President Donald Trump was reportedly presented with an updated list of targets to strike Venezuela if he were to give the order, according to a new report.
CBS News detailed that senior military officials, including Defense Secretary Pete Hegseth and Dan Caine, the Chairman of the Joint Chiefs of Staff, presented Trump with the options, which include strikes on land. No final decision has been made, the outlet noted.
Earlier this week the Washington Post reported that there are four broad target categories that U.S. planners might prioritize should Trump decide to strike. The first are drug production and transit nodes, including clandestine cocaine labs and large storage sites in states such as Sucre and border zones where drugs are consolidated for shipment. Hitting those nodes could be intended to degrade the financial base of corrupt officials and traffickers.
A second category is small, often improvised airstrips and "parking lots" where light aircraft land to pick up shipments. Apure and the Catatumbo region were singled out as areas where traffickers use makeshift runways and where operations have increased amid recent crackdowns on maritime smuggling. Strikes on those strips would be tactically attractive because they are discrete and directly linked to trafficking networks.
Third are ports and airports that could serve as hubs for cocaine shipments. Defense analysts named commercial seaports and major airports as potential targets if planners decide to disrupt larger-scale shipping and logistics. Any plan to strike such facilities would likely include parallel efforts to neutralize or degrade Venezuelan air defenses first, since even partially operational systems represent a threat to U.S. aircraft.
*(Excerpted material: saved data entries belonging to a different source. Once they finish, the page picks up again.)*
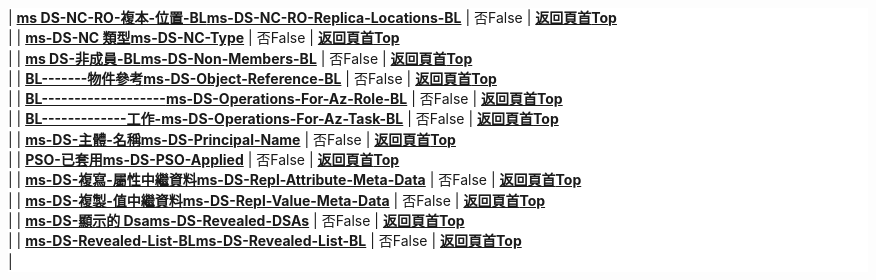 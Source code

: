 | [<span data-ttu-id="46d45-294">**ms DS-NC-RO-複本-位置-BL**</span><span class="sxs-lookup"><span data-stu-id="46d45-294">**ms-DS-NC-RO-Replica-Locations-BL**</span></span>](a-msds-nc-ro-replica-locations-bl.md)        | <span data-ttu-id="46d45-295">否</span><span class="sxs-lookup"><span data-stu-id="46d45-295">False</span></span>     | [<span data-ttu-id="46d45-296">**返回頁首**</span><span class="sxs-lookup"><span data-stu-id="46d45-296">**Top**</span></span>](c-top.md)<br/>   |
| [<span data-ttu-id="46d45-297">**ms-DS-NC 類型**</span><span class="sxs-lookup"><span data-stu-id="46d45-297">**ms-DS-NC-Type**</span></span>](a-msds-nctype.md)                                               | <span data-ttu-id="46d45-298">否</span><span class="sxs-lookup"><span data-stu-id="46d45-298">False</span></span>     | [<span data-ttu-id="46d45-299">**返回頁首**</span><span class="sxs-lookup"><span data-stu-id="46d45-299">**Top**</span></span>](c-top.md)<br/>   |
| [<span data-ttu-id="46d45-300">**ms DS-非成員-BL**</span><span class="sxs-lookup"><span data-stu-id="46d45-300">**ms-DS-Non-Members-BL**</span></span>](a-msds-nonmembersbl.md)                                  | <span data-ttu-id="46d45-301">否</span><span class="sxs-lookup"><span data-stu-id="46d45-301">False</span></span>     | [<span data-ttu-id="46d45-302">**返回頁首**</span><span class="sxs-lookup"><span data-stu-id="46d45-302">**Top**</span></span>](c-top.md)<br/>   |
| [<span data-ttu-id="46d45-303">**BL-------物件參考**</span><span class="sxs-lookup"><span data-stu-id="46d45-303">**ms-DS-Object-Reference-BL**</span></span>](a-msds-objectreferencebl.md)                        | <span data-ttu-id="46d45-304">否</span><span class="sxs-lookup"><span data-stu-id="46d45-304">False</span></span>     | [<span data-ttu-id="46d45-305">**返回頁首**</span><span class="sxs-lookup"><span data-stu-id="46d45-305">**Top**</span></span>](c-top.md)<br/>   |
| [<span data-ttu-id="46d45-306">**BL-------------------**</span><span class="sxs-lookup"><span data-stu-id="46d45-306">**ms-DS-Operations-For-Az-Role-BL**</span></span>](a-msds-operationsforazrolebl.md)              | <span data-ttu-id="46d45-307">否</span><span class="sxs-lookup"><span data-stu-id="46d45-307">False</span></span>     | [<span data-ttu-id="46d45-308">**返回頁首**</span><span class="sxs-lookup"><span data-stu-id="46d45-308">**Top**</span></span>](c-top.md)<br/>   |
| [<span data-ttu-id="46d45-309">**BL-------------工作-**</span><span class="sxs-lookup"><span data-stu-id="46d45-309">**ms-DS-Operations-For-Az-Task-BL**</span></span>](a-msds-operationsforaztaskbl.md)              | <span data-ttu-id="46d45-310">否</span><span class="sxs-lookup"><span data-stu-id="46d45-310">False</span></span>     | [<span data-ttu-id="46d45-311">**返回頁首**</span><span class="sxs-lookup"><span data-stu-id="46d45-311">**Top**</span></span>](c-top.md)<br/>   |
| [<span data-ttu-id="46d45-312">**ms-DS-主體-名稱**</span><span class="sxs-lookup"><span data-stu-id="46d45-312">**ms-DS-Principal-Name**</span></span>](a-msds-principalname.md)                                 | <span data-ttu-id="46d45-313">否</span><span class="sxs-lookup"><span data-stu-id="46d45-313">False</span></span>     | [<span data-ttu-id="46d45-314">**返回頁首**</span><span class="sxs-lookup"><span data-stu-id="46d45-314">**Top**</span></span>](c-top.md)<br/>   |
| [<span data-ttu-id="46d45-315">**PSO-已套用**</span><span class="sxs-lookup"><span data-stu-id="46d45-315">**ms-DS-PSO-Applied**</span></span>](a-msds-psoapplied.md)                                       | <span data-ttu-id="46d45-316">否</span><span class="sxs-lookup"><span data-stu-id="46d45-316">False</span></span>     | [<span data-ttu-id="46d45-317">**返回頁首**</span><span class="sxs-lookup"><span data-stu-id="46d45-317">**Top**</span></span>](c-top.md)<br/>   |
| [<span data-ttu-id="46d45-318">**ms-DS-複寫-屬性中繼資料**</span><span class="sxs-lookup"><span data-stu-id="46d45-318">**ms-DS-Repl-Attribute-Meta-Data**</span></span>](a-msds-replattributemetadata.md)               | <span data-ttu-id="46d45-319">否</span><span class="sxs-lookup"><span data-stu-id="46d45-319">False</span></span>     | [<span data-ttu-id="46d45-320">**返回頁首**</span><span class="sxs-lookup"><span data-stu-id="46d45-320">**Top**</span></span>](c-top.md)<br/>   |
| [<span data-ttu-id="46d45-321">**ms-DS-複製-值中繼資料**</span><span class="sxs-lookup"><span data-stu-id="46d45-321">**ms-DS-Repl-Value-Meta-Data**</span></span>](a-msds-replvaluemetadata.md)                       | <span data-ttu-id="46d45-322">否</span><span class="sxs-lookup"><span data-stu-id="46d45-322">False</span></span>     | [<span data-ttu-id="46d45-323">**返回頁首**</span><span class="sxs-lookup"><span data-stu-id="46d45-323">**Top**</span></span>](c-top.md)<br/>   |
| [<span data-ttu-id="46d45-324">**ms-DS-顯示的 Dsa**</span><span class="sxs-lookup"><span data-stu-id="46d45-324">**ms-DS-Revealed-DSAs**</span></span>](a-msds-revealeddsas.md)                                   | <span data-ttu-id="46d45-325">否</span><span class="sxs-lookup"><span data-stu-id="46d45-325">False</span></span>     | [<span data-ttu-id="46d45-326">**返回頁首**</span><span class="sxs-lookup"><span data-stu-id="46d45-326">**Top**</span></span>](c-top.md)<br/>   |
| [<span data-ttu-id="46d45-327">**ms-DS-Revealed-List-BL**</span><span class="sxs-lookup"><span data-stu-id="46d45-327">**ms-DS-Revealed-List-BL**</span></span>](a-msds-revealedlistbl.md)                              | <span data-ttu-id="46d45-328">否</span><span class="sxs-lookup"><span data-stu-id="46d45-328">False</span></span>     | [<span data-ttu-id="46d45-329">**返回頁首**</span><span class="sxs-lookup"><span data-stu-id="46d45-329">**Top**</span></span>](c-top.md)<br/>   |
Fourth are political and security apparatus nodes, including units of the Venezuelan security services. U.S. officials have discussed the possibility of targeting the General Directorate of Military Counterintelligence, known as DGCIM, or other elite security formations if the administration concluded that pressure on the Maduro leadership was the primary goal. That step would carry greater political risk and the possibility of broader confrontation.
Analysts and retired officers cautioned that strikes would have uncertain results. Venezuela retains some advanced air-defense systems and a sizable, if degraded, military. Even so, some experts believe the goal for the U.S. would be precision kinetic operations rather than a full-scale ground invasion, aiming to signal to President Nicolás Maduro and his inner circle that their hold on power is not secure.
At the same time, Venezuelan opposition leader and 2025 Nobel Peace Prize laureate María Corina Machado said that Venezuela is living through "decisive hours," hinting at potential operations.
Speaking remotely at a forum hosted by the IDEA Group — an organization of former Ibero-American presidents — at Miami Dade College, Machado urged Venezuelans and regional leaders to take an active role in the country's political turning point, as Infobae points out. "What is happening in Venezuela is not only a national event; it is a turning point for all of Latin America," she said. "These are decisive hours for Venezuela's destiny."
Machado said she was confident in the strength of the civic movement that backs her. "A united people, like no Venezuelan generation before, is the guarantee of an orderly, peaceful, irreversible transition," she said.
She described the country as being "on the threshold of freedom and an unprecedented transformation," pledging that her government would take control of national institutions "from the first day" to address the humanitarian crisis, ensure transparency in public finances, and begin social and economic reforms.